TASK GOAL
Set down, character for character, everything in the records below from the line holding "five channels' count" down to the line holding "to a constant", and no other line.

RECORDS FOR PROCESSING
■ ■ ■

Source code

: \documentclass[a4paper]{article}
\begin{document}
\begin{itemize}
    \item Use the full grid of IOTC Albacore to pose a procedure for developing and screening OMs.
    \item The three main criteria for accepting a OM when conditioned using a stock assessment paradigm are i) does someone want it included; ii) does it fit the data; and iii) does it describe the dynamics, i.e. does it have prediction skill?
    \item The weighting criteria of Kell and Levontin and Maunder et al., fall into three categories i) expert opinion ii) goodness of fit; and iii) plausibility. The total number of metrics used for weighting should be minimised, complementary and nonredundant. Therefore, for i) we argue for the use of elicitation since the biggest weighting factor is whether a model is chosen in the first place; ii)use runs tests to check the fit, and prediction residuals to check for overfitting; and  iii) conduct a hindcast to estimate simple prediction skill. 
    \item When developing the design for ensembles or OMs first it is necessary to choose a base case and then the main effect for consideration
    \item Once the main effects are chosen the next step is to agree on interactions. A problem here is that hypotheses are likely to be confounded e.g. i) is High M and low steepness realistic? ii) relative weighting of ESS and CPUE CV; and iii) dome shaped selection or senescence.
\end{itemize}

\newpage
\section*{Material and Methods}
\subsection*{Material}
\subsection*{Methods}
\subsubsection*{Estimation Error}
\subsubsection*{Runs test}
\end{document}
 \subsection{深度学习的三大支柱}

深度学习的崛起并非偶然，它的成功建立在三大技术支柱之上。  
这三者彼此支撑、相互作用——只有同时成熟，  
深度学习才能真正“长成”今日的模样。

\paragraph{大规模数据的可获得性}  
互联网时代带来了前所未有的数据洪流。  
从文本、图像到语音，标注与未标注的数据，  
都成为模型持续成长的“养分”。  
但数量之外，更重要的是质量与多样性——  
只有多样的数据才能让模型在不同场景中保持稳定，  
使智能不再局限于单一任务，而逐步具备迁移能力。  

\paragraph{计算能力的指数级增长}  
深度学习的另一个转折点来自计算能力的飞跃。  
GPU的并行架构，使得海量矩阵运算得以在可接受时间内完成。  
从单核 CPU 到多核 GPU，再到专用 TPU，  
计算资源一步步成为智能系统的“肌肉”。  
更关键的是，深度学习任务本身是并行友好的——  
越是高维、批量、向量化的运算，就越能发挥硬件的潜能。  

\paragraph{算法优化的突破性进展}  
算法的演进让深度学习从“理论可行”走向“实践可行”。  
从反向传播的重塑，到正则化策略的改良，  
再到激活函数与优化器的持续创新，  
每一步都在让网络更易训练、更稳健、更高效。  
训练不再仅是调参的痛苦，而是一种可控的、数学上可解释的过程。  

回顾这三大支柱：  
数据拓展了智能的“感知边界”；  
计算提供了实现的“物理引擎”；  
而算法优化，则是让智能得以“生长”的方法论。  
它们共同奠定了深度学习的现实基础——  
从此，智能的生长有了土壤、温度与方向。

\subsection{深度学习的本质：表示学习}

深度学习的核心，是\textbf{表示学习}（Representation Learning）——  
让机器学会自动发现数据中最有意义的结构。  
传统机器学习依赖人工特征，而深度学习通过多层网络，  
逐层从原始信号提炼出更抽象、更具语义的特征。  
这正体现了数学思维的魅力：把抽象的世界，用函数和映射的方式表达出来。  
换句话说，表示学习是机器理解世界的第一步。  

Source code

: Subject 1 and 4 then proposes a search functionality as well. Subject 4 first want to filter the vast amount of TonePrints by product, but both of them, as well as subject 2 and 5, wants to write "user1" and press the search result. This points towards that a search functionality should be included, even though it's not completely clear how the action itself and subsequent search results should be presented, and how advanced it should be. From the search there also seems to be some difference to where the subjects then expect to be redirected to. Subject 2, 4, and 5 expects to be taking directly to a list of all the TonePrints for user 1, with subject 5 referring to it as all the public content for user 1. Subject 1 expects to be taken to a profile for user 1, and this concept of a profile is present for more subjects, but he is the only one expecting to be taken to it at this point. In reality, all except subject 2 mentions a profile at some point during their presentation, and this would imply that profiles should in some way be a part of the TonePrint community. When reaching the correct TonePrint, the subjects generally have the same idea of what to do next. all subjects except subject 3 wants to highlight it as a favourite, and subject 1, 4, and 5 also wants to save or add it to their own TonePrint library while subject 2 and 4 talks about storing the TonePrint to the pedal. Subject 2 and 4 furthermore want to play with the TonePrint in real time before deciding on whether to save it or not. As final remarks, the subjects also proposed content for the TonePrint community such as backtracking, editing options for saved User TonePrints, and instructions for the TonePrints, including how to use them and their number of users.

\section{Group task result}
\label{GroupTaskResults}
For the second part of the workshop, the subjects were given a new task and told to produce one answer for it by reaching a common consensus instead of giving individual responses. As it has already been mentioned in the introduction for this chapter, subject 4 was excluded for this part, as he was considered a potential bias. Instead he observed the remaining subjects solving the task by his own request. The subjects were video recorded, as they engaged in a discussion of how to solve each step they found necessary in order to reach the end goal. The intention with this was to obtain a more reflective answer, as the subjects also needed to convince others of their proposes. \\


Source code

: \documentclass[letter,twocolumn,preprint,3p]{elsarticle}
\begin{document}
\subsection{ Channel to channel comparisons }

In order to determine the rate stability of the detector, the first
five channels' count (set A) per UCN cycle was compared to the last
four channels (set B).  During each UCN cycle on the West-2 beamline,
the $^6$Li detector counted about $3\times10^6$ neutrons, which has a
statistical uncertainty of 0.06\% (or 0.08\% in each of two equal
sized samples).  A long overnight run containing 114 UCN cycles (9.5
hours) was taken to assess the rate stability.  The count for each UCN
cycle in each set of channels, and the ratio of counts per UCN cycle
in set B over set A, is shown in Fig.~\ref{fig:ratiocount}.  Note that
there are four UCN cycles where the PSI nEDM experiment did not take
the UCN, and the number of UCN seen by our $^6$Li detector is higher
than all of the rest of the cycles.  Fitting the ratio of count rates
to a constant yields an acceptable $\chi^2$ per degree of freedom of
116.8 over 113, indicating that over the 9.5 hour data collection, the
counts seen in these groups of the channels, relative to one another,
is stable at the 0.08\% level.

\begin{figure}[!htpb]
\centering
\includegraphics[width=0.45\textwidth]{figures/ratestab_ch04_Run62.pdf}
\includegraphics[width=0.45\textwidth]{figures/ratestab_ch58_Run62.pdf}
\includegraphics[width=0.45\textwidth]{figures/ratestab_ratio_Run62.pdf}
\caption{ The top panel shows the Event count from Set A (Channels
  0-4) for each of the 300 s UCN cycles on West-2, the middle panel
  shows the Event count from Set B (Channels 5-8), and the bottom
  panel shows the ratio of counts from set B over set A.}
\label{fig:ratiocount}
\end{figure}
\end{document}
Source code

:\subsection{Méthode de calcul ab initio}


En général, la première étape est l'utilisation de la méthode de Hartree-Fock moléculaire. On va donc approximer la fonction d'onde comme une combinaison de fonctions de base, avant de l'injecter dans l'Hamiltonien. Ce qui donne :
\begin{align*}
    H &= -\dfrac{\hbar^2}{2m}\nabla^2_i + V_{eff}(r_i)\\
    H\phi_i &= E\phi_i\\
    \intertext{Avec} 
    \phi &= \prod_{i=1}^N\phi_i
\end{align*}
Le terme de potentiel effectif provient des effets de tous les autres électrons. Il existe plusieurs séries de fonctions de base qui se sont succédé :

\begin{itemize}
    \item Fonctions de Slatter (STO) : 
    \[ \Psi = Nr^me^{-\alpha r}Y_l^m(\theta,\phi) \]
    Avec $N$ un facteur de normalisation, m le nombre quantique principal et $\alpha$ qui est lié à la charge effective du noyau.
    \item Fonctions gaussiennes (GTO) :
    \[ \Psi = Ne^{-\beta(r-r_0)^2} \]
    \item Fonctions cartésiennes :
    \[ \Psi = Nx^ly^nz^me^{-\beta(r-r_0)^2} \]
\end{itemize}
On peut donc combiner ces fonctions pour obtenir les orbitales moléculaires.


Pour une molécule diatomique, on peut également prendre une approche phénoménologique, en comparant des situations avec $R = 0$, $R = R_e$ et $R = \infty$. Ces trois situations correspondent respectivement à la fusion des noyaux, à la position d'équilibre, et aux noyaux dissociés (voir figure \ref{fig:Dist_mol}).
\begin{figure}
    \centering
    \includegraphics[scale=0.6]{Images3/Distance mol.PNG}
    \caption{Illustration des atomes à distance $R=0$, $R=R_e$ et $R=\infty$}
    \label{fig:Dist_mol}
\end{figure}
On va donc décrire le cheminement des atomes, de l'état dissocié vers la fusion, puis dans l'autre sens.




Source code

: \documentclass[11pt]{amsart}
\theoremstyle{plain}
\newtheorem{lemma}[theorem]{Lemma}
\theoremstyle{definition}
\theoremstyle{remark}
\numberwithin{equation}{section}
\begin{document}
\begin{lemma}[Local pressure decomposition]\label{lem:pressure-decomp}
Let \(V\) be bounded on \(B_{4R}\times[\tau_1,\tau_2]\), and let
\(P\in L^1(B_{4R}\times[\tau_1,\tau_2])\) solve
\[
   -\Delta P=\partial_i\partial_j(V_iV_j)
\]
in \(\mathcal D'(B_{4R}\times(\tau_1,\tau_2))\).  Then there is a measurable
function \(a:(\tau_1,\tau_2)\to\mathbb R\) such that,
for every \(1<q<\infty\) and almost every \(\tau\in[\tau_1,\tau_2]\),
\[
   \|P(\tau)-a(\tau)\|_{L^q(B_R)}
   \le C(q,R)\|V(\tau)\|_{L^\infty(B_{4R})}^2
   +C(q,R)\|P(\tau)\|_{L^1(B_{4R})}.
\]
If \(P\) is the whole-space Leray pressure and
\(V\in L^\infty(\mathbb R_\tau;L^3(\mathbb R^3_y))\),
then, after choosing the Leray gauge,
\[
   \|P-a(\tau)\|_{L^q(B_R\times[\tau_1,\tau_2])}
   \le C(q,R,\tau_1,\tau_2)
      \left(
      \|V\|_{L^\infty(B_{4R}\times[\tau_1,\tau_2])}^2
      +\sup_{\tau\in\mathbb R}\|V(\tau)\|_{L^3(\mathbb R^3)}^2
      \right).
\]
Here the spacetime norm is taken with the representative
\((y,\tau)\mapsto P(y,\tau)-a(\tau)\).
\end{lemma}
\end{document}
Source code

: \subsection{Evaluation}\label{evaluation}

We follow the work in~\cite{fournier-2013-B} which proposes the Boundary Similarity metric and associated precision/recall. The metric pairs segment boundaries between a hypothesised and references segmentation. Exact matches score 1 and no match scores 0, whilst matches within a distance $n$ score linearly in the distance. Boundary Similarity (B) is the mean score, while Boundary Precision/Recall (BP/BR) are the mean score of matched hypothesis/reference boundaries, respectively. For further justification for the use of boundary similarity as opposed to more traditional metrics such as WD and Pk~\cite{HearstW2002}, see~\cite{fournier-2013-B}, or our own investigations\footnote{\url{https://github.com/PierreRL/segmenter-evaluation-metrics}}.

■ ■ ■

TASK RESPONSE
five channels' count (set A) per UCN cycle was compared to the last
four channels (set B).  During each UCN cycle on the West-2 beamline,
the $^6$Li detector counted about $3\times10^6$ neutrons, which has a
statistical uncertainty of 0.06\% (or 0.08\% in each of two equal
sized samples).  A long overnight run containing 114 UCN cycles (9.5
hours) was taken to assess the rate stability.  The count for each UCN
cycle in each set of channels, and the ratio of counts per UCN cycle
in set B over set A, is shown in Fig.~\ref{fig:ratiocount}.  Note that
there are four UCN cycles where the PSI nEDM experiment did not take
the UCN, and the number of UCN seen by our $^6$Li detector is higher
than all of the rest of the cycles.  Fitting the ratio of count rates
to a constant yields an acceptable $\chi^2$ per degree of freedom of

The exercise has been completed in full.